Ne è fortemente convinta Confindustria Regionale Trentino Alto Adige che assieme a Confindustria nazionale organizza un convegno sul tema “Infrastrutture a sostegno dei territori. Le vie dello sviluppo a nord e a sud del Brennero” in programma per il prossimo 8 giugno a Trento. A discuterne, assieme ai vertici di Confindustria Trentino Alto Adige, ci saranno, tra gli altri, rappresentanti delle istituzioni locali (Provincia di Trento, Provincia di Bolzano, Regione Veneto) e nazionali (Ministero delle Infrastrutture), economisti (Fondazione Nordest) nonché esponenti di vertice delle società A22 e BBT Se, di Anita e delle associazioni industriali della Baviera e del Tirolo.
Proprio in Tirolo il 30 maggio è prevista una manifestazione che bloccherà il transito sull’Autostrada e sulla statale del Brennero per molte ore, causando grossi disagi.
“I blocchi non risolvono nulla, servono soluzioni condivise a livello europeo. Per questo abbiano voluto organizzare un evento a cui parteciperanno tutti i territori lungo l'asse del Brennero. Le risorse e le scelte dei governi locali, nazionali e dell’UE vanno concentrate su opere che consentano di sfruttare appieno sia la strada sia la ferrovia. Per questo è importante completare al più presto la Galleria di Base del Brennero comprensiva di tutte le tratte di accesso”, sottolinea il Presidente di Confindustria Alto Adige, Alexander Rieper.

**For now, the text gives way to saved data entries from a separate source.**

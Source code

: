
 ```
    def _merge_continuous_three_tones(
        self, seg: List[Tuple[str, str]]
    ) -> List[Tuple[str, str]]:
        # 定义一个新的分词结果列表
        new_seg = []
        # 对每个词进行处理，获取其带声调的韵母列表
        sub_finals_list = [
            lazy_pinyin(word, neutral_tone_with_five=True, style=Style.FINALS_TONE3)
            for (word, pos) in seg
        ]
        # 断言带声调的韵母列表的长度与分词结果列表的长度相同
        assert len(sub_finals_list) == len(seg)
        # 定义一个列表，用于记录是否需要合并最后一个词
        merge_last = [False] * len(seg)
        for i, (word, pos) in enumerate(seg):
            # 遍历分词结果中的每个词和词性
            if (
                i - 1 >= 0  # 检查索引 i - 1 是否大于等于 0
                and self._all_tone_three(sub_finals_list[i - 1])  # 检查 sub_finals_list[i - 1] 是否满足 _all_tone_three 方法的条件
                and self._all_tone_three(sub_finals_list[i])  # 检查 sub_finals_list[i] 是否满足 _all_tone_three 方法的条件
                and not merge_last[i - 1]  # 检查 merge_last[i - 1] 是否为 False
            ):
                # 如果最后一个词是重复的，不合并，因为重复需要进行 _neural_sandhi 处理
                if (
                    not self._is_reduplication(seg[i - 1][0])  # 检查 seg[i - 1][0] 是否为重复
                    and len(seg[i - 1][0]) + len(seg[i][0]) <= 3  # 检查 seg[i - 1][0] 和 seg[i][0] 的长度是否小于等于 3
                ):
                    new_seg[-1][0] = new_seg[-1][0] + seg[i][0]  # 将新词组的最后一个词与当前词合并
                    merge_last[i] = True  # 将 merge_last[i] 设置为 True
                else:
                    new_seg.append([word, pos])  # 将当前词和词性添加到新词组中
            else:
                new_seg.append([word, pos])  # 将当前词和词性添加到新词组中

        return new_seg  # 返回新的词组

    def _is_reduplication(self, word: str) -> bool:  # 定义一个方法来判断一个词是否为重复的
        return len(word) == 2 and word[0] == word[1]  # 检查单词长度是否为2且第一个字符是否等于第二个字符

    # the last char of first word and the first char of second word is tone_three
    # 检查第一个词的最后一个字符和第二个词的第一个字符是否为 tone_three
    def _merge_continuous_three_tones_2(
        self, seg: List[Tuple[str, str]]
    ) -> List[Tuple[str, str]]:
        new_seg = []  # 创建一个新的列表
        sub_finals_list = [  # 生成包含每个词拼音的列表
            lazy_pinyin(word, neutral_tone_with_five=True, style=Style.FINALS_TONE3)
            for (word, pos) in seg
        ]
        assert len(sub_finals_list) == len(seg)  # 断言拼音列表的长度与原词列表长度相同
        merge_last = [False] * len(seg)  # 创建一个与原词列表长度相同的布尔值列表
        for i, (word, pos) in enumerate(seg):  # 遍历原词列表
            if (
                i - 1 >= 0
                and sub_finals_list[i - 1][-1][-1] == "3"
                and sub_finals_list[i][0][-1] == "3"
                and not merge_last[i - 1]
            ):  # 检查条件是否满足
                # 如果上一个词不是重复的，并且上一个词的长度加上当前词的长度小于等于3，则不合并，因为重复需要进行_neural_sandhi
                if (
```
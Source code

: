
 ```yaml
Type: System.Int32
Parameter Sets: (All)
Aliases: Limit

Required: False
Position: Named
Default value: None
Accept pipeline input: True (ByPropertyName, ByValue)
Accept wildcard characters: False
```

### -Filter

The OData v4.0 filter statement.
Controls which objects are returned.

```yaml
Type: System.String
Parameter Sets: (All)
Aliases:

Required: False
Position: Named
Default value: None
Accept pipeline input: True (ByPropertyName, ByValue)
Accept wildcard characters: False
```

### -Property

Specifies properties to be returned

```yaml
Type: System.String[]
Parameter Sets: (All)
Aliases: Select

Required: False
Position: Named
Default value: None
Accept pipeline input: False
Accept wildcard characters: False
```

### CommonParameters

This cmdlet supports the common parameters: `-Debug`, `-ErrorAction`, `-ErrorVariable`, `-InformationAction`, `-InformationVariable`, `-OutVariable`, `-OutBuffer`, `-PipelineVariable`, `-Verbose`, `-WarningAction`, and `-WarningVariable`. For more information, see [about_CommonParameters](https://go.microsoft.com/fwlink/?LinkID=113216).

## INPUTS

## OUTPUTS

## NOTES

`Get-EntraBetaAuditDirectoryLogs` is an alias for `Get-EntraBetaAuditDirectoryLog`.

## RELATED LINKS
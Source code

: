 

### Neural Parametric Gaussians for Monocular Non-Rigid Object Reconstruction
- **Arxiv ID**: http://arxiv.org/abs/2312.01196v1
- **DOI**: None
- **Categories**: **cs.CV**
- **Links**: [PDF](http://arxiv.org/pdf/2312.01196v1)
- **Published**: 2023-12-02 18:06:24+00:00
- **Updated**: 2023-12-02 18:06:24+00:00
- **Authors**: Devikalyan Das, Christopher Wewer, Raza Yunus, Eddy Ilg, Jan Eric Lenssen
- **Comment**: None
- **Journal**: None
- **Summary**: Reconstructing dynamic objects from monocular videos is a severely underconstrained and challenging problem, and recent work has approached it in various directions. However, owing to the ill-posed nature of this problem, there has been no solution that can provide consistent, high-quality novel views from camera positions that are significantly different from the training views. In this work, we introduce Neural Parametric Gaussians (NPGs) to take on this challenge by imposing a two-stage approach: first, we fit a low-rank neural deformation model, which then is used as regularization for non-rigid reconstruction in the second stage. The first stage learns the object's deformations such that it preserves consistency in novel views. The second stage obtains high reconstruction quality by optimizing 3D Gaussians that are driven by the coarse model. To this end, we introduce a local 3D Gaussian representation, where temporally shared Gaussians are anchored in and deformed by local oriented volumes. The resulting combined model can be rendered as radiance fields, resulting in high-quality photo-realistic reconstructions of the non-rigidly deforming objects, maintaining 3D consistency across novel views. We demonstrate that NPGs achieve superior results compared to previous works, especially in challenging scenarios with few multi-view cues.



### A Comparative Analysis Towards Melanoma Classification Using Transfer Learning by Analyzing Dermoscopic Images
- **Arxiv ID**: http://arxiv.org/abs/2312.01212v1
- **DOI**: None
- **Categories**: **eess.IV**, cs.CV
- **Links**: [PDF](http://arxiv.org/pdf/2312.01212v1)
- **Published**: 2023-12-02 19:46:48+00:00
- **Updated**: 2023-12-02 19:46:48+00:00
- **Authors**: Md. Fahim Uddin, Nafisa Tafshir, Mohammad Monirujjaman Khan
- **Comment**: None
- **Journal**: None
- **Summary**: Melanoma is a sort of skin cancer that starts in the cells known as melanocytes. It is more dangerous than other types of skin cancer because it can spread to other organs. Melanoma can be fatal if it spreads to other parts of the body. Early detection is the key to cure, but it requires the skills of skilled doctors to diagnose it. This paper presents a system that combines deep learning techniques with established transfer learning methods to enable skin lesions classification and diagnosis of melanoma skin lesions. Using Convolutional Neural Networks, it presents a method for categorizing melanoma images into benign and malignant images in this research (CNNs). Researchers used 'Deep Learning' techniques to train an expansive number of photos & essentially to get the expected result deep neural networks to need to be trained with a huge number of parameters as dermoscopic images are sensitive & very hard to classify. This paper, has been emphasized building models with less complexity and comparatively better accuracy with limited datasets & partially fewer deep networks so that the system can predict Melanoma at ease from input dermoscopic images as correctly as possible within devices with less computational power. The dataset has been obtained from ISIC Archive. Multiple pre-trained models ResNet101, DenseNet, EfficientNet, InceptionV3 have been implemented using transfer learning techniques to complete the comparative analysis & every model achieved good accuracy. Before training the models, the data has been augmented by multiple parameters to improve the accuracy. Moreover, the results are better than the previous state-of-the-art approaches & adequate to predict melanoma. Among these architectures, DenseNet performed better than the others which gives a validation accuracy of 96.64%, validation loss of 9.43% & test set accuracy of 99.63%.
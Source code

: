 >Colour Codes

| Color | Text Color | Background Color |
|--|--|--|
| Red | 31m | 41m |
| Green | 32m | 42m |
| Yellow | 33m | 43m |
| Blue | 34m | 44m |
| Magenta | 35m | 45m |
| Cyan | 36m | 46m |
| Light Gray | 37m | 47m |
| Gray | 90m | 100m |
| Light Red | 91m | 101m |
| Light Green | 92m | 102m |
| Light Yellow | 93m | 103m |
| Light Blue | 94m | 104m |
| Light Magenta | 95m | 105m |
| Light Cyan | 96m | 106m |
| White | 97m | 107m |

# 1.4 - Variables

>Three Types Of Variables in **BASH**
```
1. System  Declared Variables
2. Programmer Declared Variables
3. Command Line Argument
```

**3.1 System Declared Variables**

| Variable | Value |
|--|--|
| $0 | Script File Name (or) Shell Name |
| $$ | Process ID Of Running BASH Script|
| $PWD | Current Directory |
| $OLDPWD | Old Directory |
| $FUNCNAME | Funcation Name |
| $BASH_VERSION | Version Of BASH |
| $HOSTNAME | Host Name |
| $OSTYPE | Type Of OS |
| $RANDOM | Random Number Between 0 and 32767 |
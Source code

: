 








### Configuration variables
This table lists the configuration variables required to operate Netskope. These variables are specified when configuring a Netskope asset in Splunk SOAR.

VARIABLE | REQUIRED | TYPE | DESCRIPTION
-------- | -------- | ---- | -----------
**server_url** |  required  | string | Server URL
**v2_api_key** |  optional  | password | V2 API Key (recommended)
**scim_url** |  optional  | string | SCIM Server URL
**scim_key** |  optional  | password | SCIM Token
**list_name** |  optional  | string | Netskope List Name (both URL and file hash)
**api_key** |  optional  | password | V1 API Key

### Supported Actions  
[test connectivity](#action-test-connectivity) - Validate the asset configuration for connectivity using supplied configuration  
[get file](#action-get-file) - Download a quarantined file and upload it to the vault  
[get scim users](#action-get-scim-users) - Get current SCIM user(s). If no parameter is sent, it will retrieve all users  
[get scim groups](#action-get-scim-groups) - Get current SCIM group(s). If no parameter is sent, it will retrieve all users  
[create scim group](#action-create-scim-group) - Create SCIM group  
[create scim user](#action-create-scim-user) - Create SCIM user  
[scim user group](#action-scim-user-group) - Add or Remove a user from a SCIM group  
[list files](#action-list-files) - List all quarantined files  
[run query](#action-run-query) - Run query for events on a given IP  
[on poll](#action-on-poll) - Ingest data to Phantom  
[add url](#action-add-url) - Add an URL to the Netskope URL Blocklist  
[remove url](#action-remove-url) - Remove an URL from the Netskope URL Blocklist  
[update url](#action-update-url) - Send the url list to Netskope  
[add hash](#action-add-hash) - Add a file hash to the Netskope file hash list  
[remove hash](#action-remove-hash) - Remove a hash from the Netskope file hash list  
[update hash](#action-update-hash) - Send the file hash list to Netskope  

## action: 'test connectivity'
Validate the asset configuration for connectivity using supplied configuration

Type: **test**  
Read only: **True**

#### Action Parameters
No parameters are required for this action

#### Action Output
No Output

“Interruzioni prolungate del transito e divieti rischiano di avere effetti negativi non solo sull’economia ma anche sull’ambiente, causando lunghe code e stop and go che aumentano le emissioni ambientali. Fondamentale è puntare su una mobilità efficiente e sostenibile, favorendo gli investimenti in tecnologia, innovazione e supportando l’intermodalità del sistema dei trasporti”, afferma il Presidente di Confindustria Trento, Lorenzo Delladio.